On 21.02.2020 14:46, Jürgen Groß wrote:
> On 21.02.20 14:36, Jan Beulich wrote:
>> On 21.02.2020 10:10, Roger Pau Monné wrote:
>>> On Thu, Feb 20, 2020 at 07:20:06PM +0000, Julien Grall wrote:
>>>> Hi,
>>>>
>>>> On 20/02/2020 17:31, Roger Pau Monne wrote:
>>>>> Allow a CPU already holding the lock in write mode to also lock it in
>>>>> read mode. There's no harm in allowing read locking a rwlock that's
>>>>> already owned by the caller (ie: CPU) in write mode. Allowing such
>>>>> accesses is required at least for the CPU maps use-case.
>>>>>
>>>>> In order to do this reserve 14bits of the lock, this allows to support
>>>>> up to 16384 CPUs. Also reduce the write lock mask to 2 bits: one to
>>>>> signal there are pending writers waiting on the lock and the other to
>>>>> signal the lock is owned in write mode.
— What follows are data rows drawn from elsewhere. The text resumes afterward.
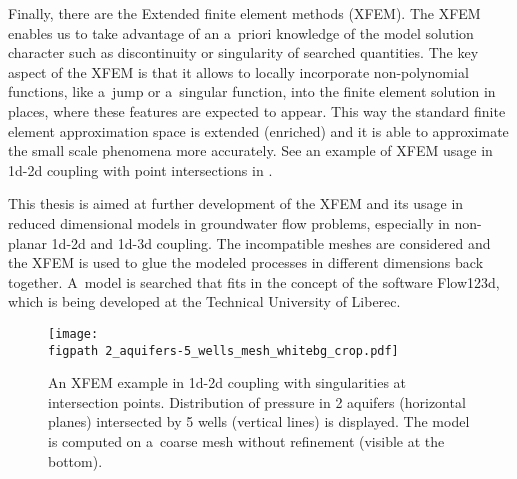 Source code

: Finally, there are the Extended finite element methods (XFEM).
The XFEM enables us to take advantage of an a~priori knowledge of the model solution character
such as discontinuity or singularity of searched quantities.
The key aspect of the XFEM is that it allows to locally incorporate non-polynomial functions, like a~jump or a~singular function,
into the finite element solution in places, where these features are expected to appear.
This way the standard finite element approximation space is extended (enriched) and it is able to approximate the small scale phenomena
more accurately.
See an example of XFEM usage in 1d-2d coupling with point intersections in .

This thesis is aimed at further development of the XFEM and its usage in reduced dimensional models in groundwater flow problems,
especially in non-planar 1d-2d and 1d-3d coupling. The incompatible meshes are considered and
the XFEM is used to glue the modeled processes in different dimensions back together. 
A~model is searched that fits in the concept of the software Flow123d, which is being developed at the
Technical University of Liberec.

\begin{figure}[!htb]
  \centering    
    \texttt{[image: \\figpath 2\_aquifers-5\_wells\_mesh\_whitebg\_crop.pdf]}
  \caption[XFEM example for well-aquifer model with singularities.]
        { An XFEM example in 1d-2d coupling with singularities at intersection points.
            Distribution of pressure in 2 aquifers (horizontal planes) intersected by 5 wells 
            (vertical lines) is displayed. The model is computed on a~coarse mesh without refinement (visible at the bottom). }
  \label{fig:aquifers}
\end{figure}




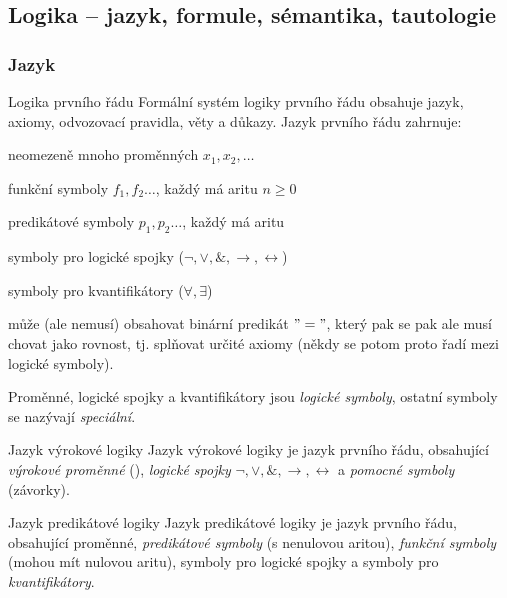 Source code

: \def\c#1{\mathcal{#1}}


\subsection{Logika -- jazyk, formule, sémantika, tautologie}

\subsubsection*{Jazyk}

\begin{obecne}{Logika prvního řádu}
Formální systém logiky prvního řádu obsahuje jazyk, axiomy, odvozovací pravidla, věty a důkazy. Jazyk prvního řádu zahrnuje:
\begin{pitemize}
    \item neomezeně mnoho proměnných $x_1,x_2,\dots $
    \item funkční symboly $f_1,f_2\dots $, každý má aritu  $n\geq 0$
    \item predikátové symboly $p_1,p_2\dots $, každý má aritu
    \item symboly pro logické spojky ($\neg,\vee,\&,\rightarrow,\leftrightarrow$)
    \item symboly pro kvantifikátory ($\forall,\exists$)
    \item může (ale nemusí) obsahovat binární predikát $"="$, který pak se pak ale musí chovat jako rovnost, tj. splňovat určité axiomy (někdy se potom proto řadí mezi logické symboly).
\end{pitemize}
Proměnné, logické spojky a kvantifikátory jsou \emph{logické symboly}, ostatní symboly se nazývají \emph{speciální}.
\end{obecne}

\begin{definiceN}{Jazyk výrokové logiky}
Jazyk výrokové logiky je jazyk prvního řádu, obsahující \emph{výrokové proměnné} (), \emph{logické spojky} $\neg,\vee,\&,\rightarrow,\leftrightarrow$ a \emph{pomocné symboly} (závorky).
\end{definiceN}

\begin{definiceN}{Jazyk predikátové logiky}
Jazyk predikátové logiky je jazyk prvního řádu, obsahující proměnné, \emph{predikátové symboly} (s nenulovou aritou), \emph{funkční symboly} (mohou mít nulovou aritu), symboly pro logické spojky a symboly pro \emph{kvantifikátory}.
\end{definiceN}

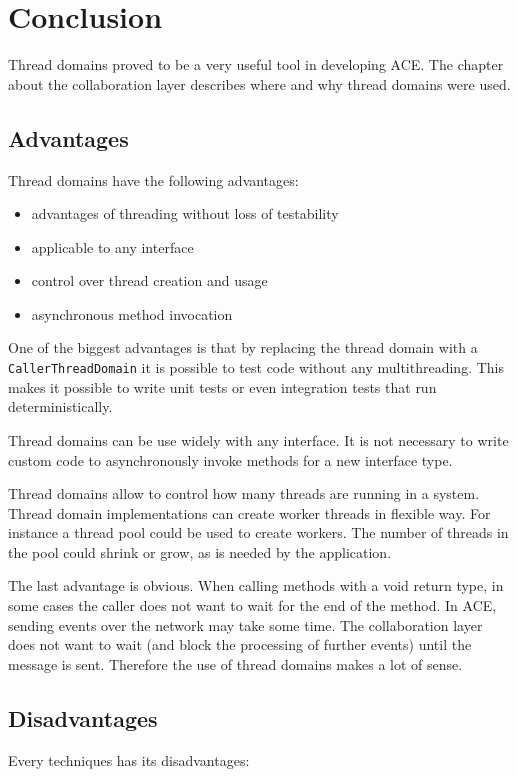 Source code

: \section{Conclusion}

Thread domains proved to be a very useful tool in developing ACE. The
chapter about the collaboration layer describes where and why thread
domains were used.


\subsection{Advantages}
Thread domains have the following advantages:

\begin{itemize}
 \item advantages of threading without loss of testability
 \item applicable to any interface
 \item control over thread creation and usage
 \item asynchronous method invocation
\end{itemize}

One of the biggest advantages is that by replacing the thread domain with
a \texttt{CallerThreadDomain} it is possible to test code without any
multithreading. This makes it possible to write unit tests or even 
integration tests that run deterministically.

Thread domains can be use widely with any interface. It is not necessary to
write custom code to asynchronously invoke methods for a new interface type.

Thread domains allow to control how many threads are running in a system.
Thread domain implementations can create worker threads in flexible way. For
instance a thread pool could be used to create workers. The number of
threads in the pool could shrink or grow, as is needed by the application.

The last advantage is obvious. When calling methods with a void return type,
in some cases the caller does not want to wait for the end of the method.
In ACE, sending events over the network may take some time. The collaboration
layer does not want to wait (and block the processing of further events)
until the message is sent. Therefore the use of thread domains makes a
lot of sense.


\subsection{Disadvantages}
Every techniques has its disadvantages:


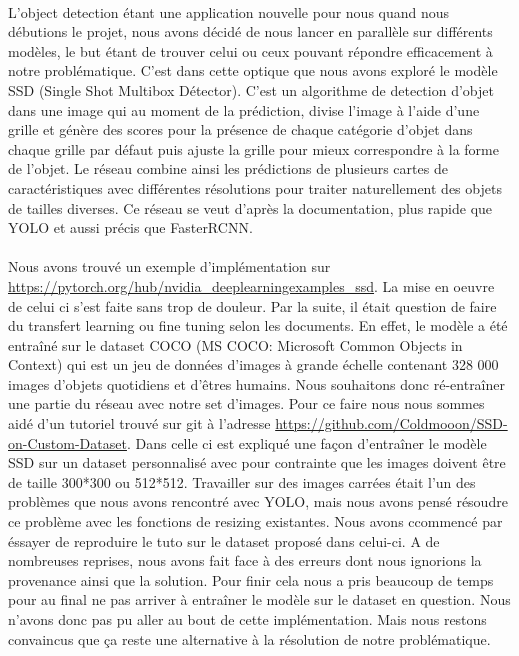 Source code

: \paragraph{} L'object detection étant une application nouvelle pour nous quand nous débutions le projet, nous avons décidé de nous lancer en parallèle sur différents modèles, le but étant de trouver celui ou ceux pouvant répondre efficacement à notre problématique. C'est dans cette optique que nous avons exploré le modèle SSD (Single Shot Multibox Détector). C'est un algorithme de detection d'objet dans une image qui au moment de la prédiction, divise l’image à l’aide d’une grille et génère des scores pour la présence de chaque catégorie d'objet dans chaque grille par défaut puis ajuste la grille pour mieux correspondre à la forme de l'objet. Le réseau combine ainsi les prédictions de plusieurs cartes de caractéristiques avec différentes résolutions pour traiter naturellement des objets de tailles diverses. Ce réseau se veut d'après la documentation, plus rapide que YOLO et aussi précis que FasterRCNN. 
\paragraph{} Nous avons trouvé un exemple d'implémentation sur \url{https://pytorch.org/hub/nvidia_deeplearningexamples_ssd}. La mise en oeuvre de celui ci s'est faite sans trop de douleur. Par la suite, il était question de faire du transfert learning ou fine tuning selon les documents. En effet, le modèle a été entraîné sur le dataset COCO (MS COCO: Microsoft Common Objects in Context) qui est un jeu de données d'images à grande échelle contenant 328 000 images d'objets quotidiens et d'êtres humains. Nous souhaitons donc ré-entraîner une partie du réseau avec notre set d'images. Pour ce faire nous nous sommes aidé d'un tutoriel trouvé sur git à l'adresse \url{https://github.com/Coldmooon/SSD-on-Custom-Dataset}. Dans celle ci est expliqué une façon d'entraîner le modèle SSD sur un dataset personnalisé avec pour contrainte que les images doivent être de taille 300*300 ou 512*512. Travailler sur des images carrées était l'un des problèmes que nous avons rencontré avec YOLO, mais nous avons pensé résoudre ce problème avec les fonctions de resizing existantes. 
Nous avons ccommencé par éssayer de reproduire le tuto sur le dataset proposé dans celui-ci. A de nombreuses reprises, nous avons fait face à des erreurs dont nous ignorions la provenance ainsi que la solution. Pour finir cela nous a pris beaucoup de temps pour au final ne pas arriver à entraîner le modèle sur le dataset en question. Nous n'avons donc pas pu aller au bout de cette implémentation. Mais nous restons convaincus que ça reste une alternative à la résolution de notre problématique.

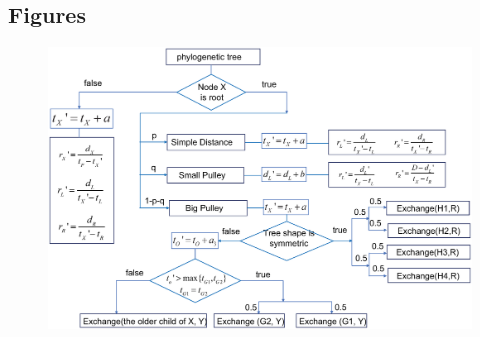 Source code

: \documentclass{bmcart}
\begin{document}
\begin{backmatter}



\section*{Figures}
\begin{figure}[h!]
\includegraphics[width=12cm]{Fig01-flowchart.eps}\\
\caption{}
\label{flowchart}
\end{figure}


\end{backmatter}
\end{document}
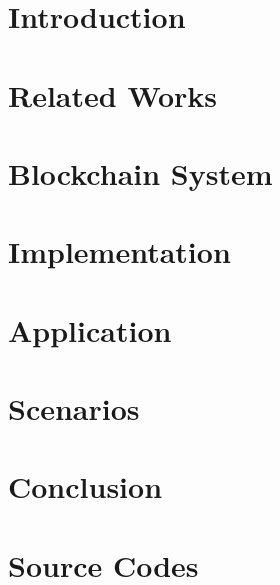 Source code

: \documentclass[12pt,twoside,openright]{report}
\makeatletter
\def\cleardoublepage{\clearpage\if@twoside \ifodd\c@page\else
    \hbox{}
    \thispagestyle{empty}
    \newpage
    \if@twocolumn\hbox{}\newpage\fi\fi\fi}
\makeatother
\begin{document}

\cleardoublepage


\cleardoublepage


\cleardoublepage


\cleardoublepage

\tableofcontents

\listoffigures
 
\listoftables

\begin{spacing}{1.5}
\listofalgorithms
{}

\renewcommand\lstlistlistingname{List of Configuration Files}
\lstlistoflistings
{}
\end{spacing}

\chapter{Introduction}


\chapter{Related Works}


\chapter{Blockchain System}


\chapter{Implementation}


\chapter{Application}


\chapter{Scenarios}


\chapter{Conclusion}





\appendix
\chapter{Source Codes}

\end{document}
Note the write related data
>>>>> is using 16bits, this is done in order to be able to clear it (and
>>>>> thus release the lock) using a 16bit atomic write.
>>>>>
>>>>> This reduces the maximum number of concurrent readers from 16777216 to
>>>>> 65536, I think this should still be enough, or else the lock field
>>>>> can be expanded from 32 to 64bits if all architectures support atomic
>>>>> operations on 64bit integers.
>>>>
>>>> FWIW, arm32 is able to support atomic operations on 64-bit integers.
>>>>
>>>>>    static inline void _write_unlock(rwlock_t *lock)
>>>>>    {
>>>>> -    /*
>>>>> -     * If the writer field is atomic, it can be cleared directly.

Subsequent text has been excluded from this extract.